ARQ 531 has demonstrated a manageable safety profile with no dose-limiting toxicities observed to date
Pharmacokinetic data are nearly dose proportional with a mean plasma half-life that supports QD dosing
Pharmacodynamic biomarkers for cohorts 4 through 6 showed profound pBTK inhibition
Anti-tumor activity, with reduction of tumor burden, was observed in 9 out of 20 patients
At the first assessment of tumor response, 80% of the ibrutinib refractory, heavily pretreated CLL patients (4 out of 5) in the highest dose cohorts (30 and 45 mg) experienced tumor shrinkages
Four out of 5 lymphoma patients derived benefit with shrinkages between 27 and 58%, including 1 PR in a Follicular Lymphoma patient who began at 5 mg, was dose escalated to 15 and then 45 mg, and remains on therapy after 70 weeks
The study is on-going and dose escalation continues
The presented poster, A Phase 1 Dose Escalation Study of ARQ 531 in Selected Patients with Relapsed or Refractory Hematologic Malignancies, is available on the company’s website at View Source

The Company will hold a conference call and webcast today at 9:00 a.m.
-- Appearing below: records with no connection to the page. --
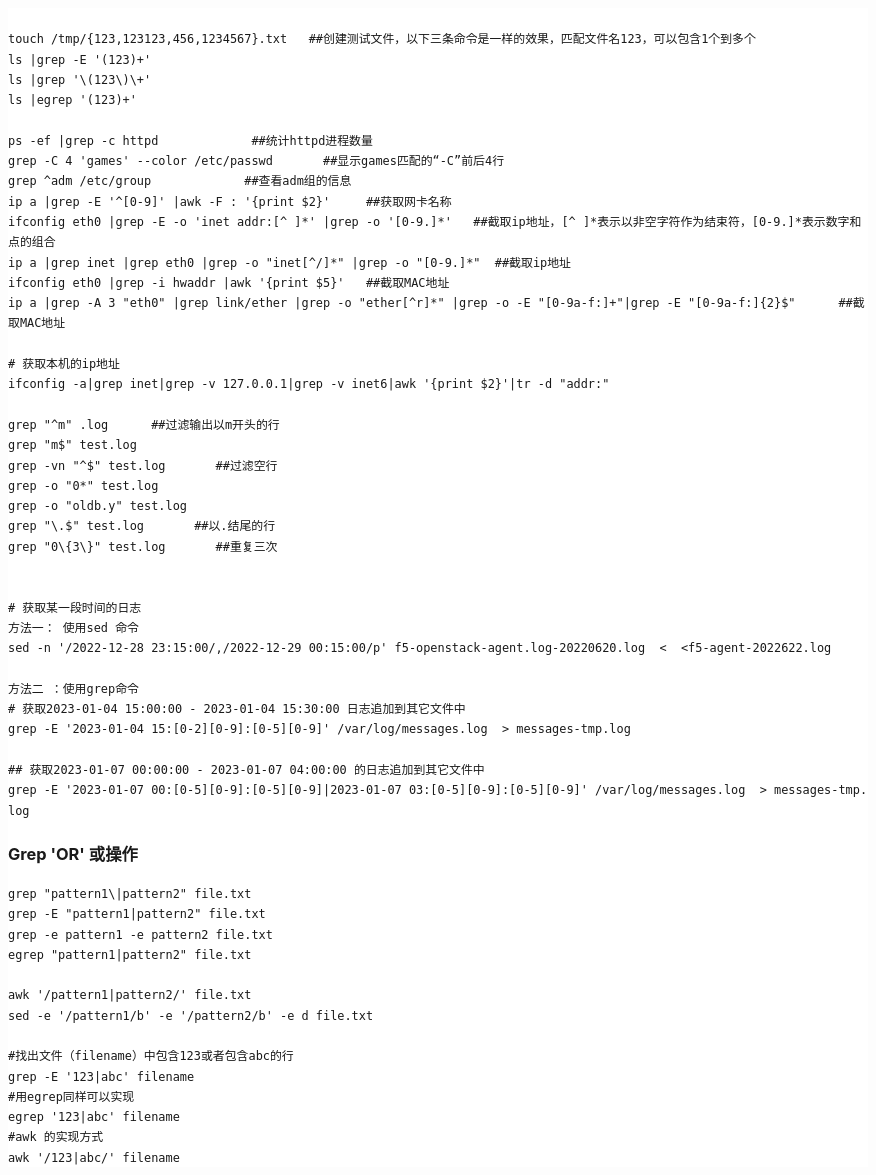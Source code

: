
 ```shell

touch /tmp/{123,123123,456,1234567}.txt   ##创建测试文件，以下三条命令是一样的效果，匹配文件名123，可以包含1个到多个
ls |grep -E '(123)+'
ls |grep '\(123\)\+'
ls |egrep '(123)+'

ps -ef |grep -c httpd             ##统计httpd进程数量
grep -C 4 'games' --color /etc/passwd       ##显示games匹配的“-C”前后4行
grep ^adm /etc/group             ##查看adm组的信息
ip a |grep -E '^[0-9]' |awk -F : '{print $2}'     ##获取网卡名称
ifconfig eth0 |grep -E -o 'inet addr:[^ ]*' |grep -o '[0-9.]*'   ##截取ip地址，[^ ]*表示以非空字符作为结束符，[0-9.]*表示数字和点的组合
ip a |grep inet |grep eth0 |grep -o "inet[^/]*" |grep -o "[0-9.]*"  ##截取ip地址
ifconfig eth0 |grep -i hwaddr |awk '{print $5}'   ##截取MAC地址
ip a |grep -A 3 "eth0" |grep link/ether |grep -o "ether[^r]*" |grep -o -E "[0-9a-f:]+"|grep -E "[0-9a-f:]{2}$"      ##截取MAC地址

# 获取本机的ip地址
ifconfig -a|grep inet|grep -v 127.0.0.1|grep -v inet6|awk '{print $2}'|tr -d "addr:"

grep "^m" .log      ##过滤输出以m开头的行
grep "m$" test.log 
grep -vn "^$" test.log       ##过滤空行
grep -o "0*" test.log 
grep -o "oldb.y" test.log 
grep "\.$" test.log       ##以.结尾的行
grep "0\{3\}" test.log       ##重复三次


# 获取某一段时间的日志
方法一： 使用sed 命令
sed -n '/2022-12-28 23:15:00/,/2022-12-29 00:15:00/p' f5-openstack-agent.log-20220620.log  <  <f5-agent-2022622.log

方法二 ：使用grep命令
# 获取2023-01-04 15:00:00 - 2023-01-04 15:30:00 日志追加到其它文件中
grep -E '2023-01-04 15:[0-2][0-9]:[0-5][0-9]' /var/log/messages.log  > messages-tmp.log 

## 获取2023-01-07 00:00:00 - 2023-01-07 04:00:00 的日志追加到其它文件中
grep -E '2023-01-07 00:[0-5][0-9]:[0-5][0-9]|2023-01-07 03:[0-5][0-9]:[0-5][0-9]' /var/log/messages.log  > messages-tmp.log 

```

### Grep 'OR' 或操作
```shell
grep "pattern1\|pattern2" file.txt
grep -E "pattern1|pattern2" file.txt
grep -e pattern1 -e pattern2 file.txt
egrep "pattern1|pattern2" file.txt

awk '/pattern1|pattern2/' file.txt
sed -e '/pattern1/b' -e '/pattern2/b' -e d file.txt

#找出文件（filename）中包含123或者包含abc的行
grep -E '123|abc' filename 
#用egrep同样可以实现
egrep '123|abc' filename 
#awk 的实现方式
awk '/123|abc/' filename 
```
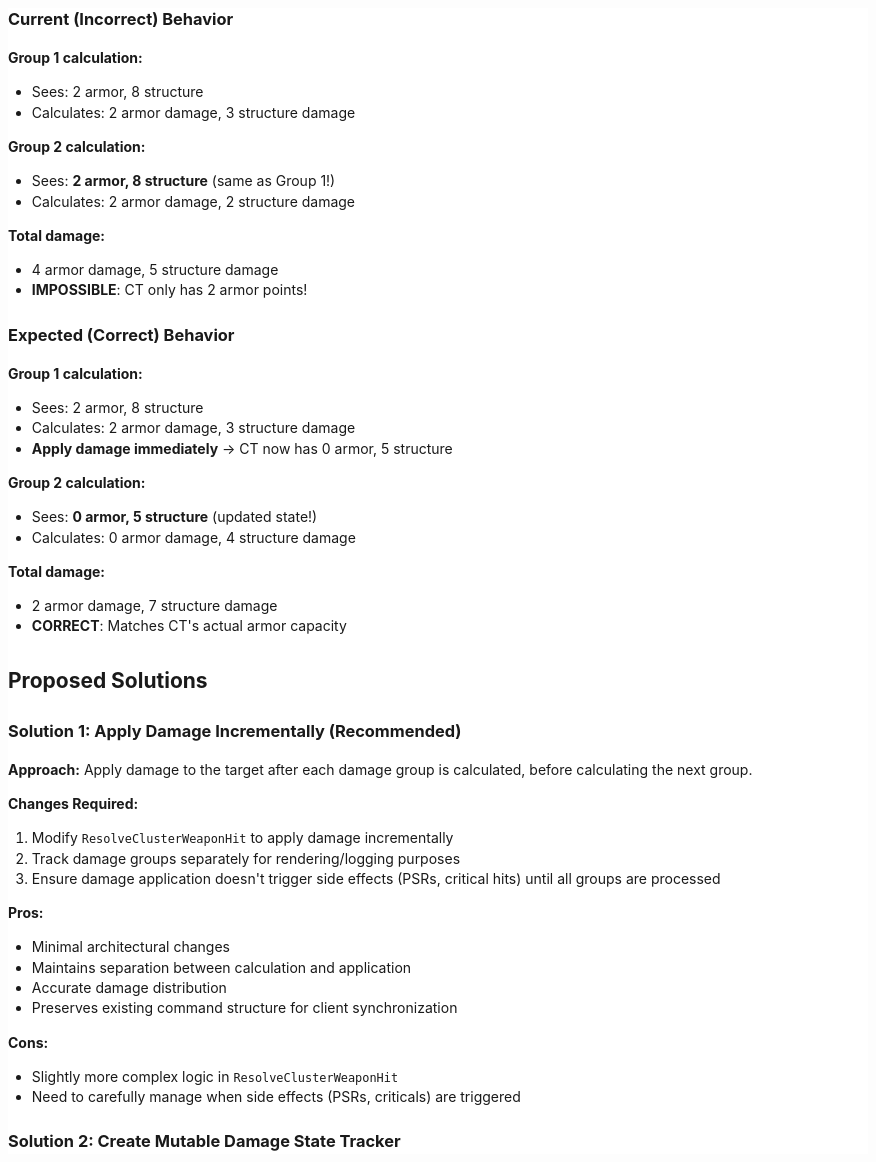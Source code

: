 ### Current (Incorrect) Behavior

**Group 1 calculation:**
- Sees: 2 armor, 8 structure
- Calculates: 2 armor damage, 3 structure damage

**Group 2 calculation:**
- Sees: **2 armor, 8 structure** (same as Group 1!)
- Calculates: 2 armor damage, 2 structure damage

**Total damage:**
- 4 armor damage, 5 structure damage
- **IMPOSSIBLE**: CT only has 2 armor points!

### Expected (Correct) Behavior

**Group 1 calculation:**
- Sees: 2 armor, 8 structure
- Calculates: 2 armor damage, 3 structure damage
- **Apply damage immediately** → CT now has 0 armor, 5 structure

**Group 2 calculation:**
- Sees: **0 armor, 5 structure** (updated state!)
- Calculates: 0 armor damage, 4 structure damage

**Total damage:**
- 2 armor damage, 7 structure damage
- **CORRECT**: Matches CT's actual armor capacity

## Proposed Solutions

### Solution 1: Apply Damage Incrementally (Recommended)

**Approach:** Apply damage to the target after each damage group is calculated, before calculating the next group.

**Changes Required:**
1. Modify `ResolveClusterWeaponHit` to apply damage incrementally
2. Track damage groups separately for rendering/logging purposes
3. Ensure damage application doesn't trigger side effects (PSRs, critical hits) until all groups are processed

**Pros:**
- Minimal architectural changes
- Maintains separation between calculation and application
- Accurate damage distribution
- Preserves existing command structure for client synchronization

**Cons:**
- Slightly more complex logic in `ResolveClusterWeaponHit`
- Need to carefully manage when side effects (PSRs, criticals) are triggered

### Solution 2: Create Mutable Damage State Tracker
ET to discuss these results. The live webcast can be accessed in the "Investors and Media" section of our website, www.arqule.com, under "Events & Presentations." You may also listen to the call by dialing (877) 868-1831 within the U.S. or (914) 495-8595 outside the U.S. A replay will be available two hours after the completion of the call and can be accessed in the "Investors & Media" section of our website, www.arqule.com, under "Events and Presentations."

About BTK and ARQ 531

Bruton’s tyrosine kinase, BTK, is a therapeutic target that has been clinically proven to inhibit B-cell receptor signaling in blood cancers. ARQ 531 is an orally bioavailable, potent and reversible BTK inhibitor. Biochemical and cellular studies have shown that ARQ 531 inhibits both the wild type and C481S-mutant forms of BTK. The C481S-mutation is a known resistance mechanism for first generation irreversible BTK inhibitors. In preclinical studies, ARQ 531 has demonstrated good oral bioavailability as well as favorable pharmacokinetic, pharmacodynamic and metabolic properties.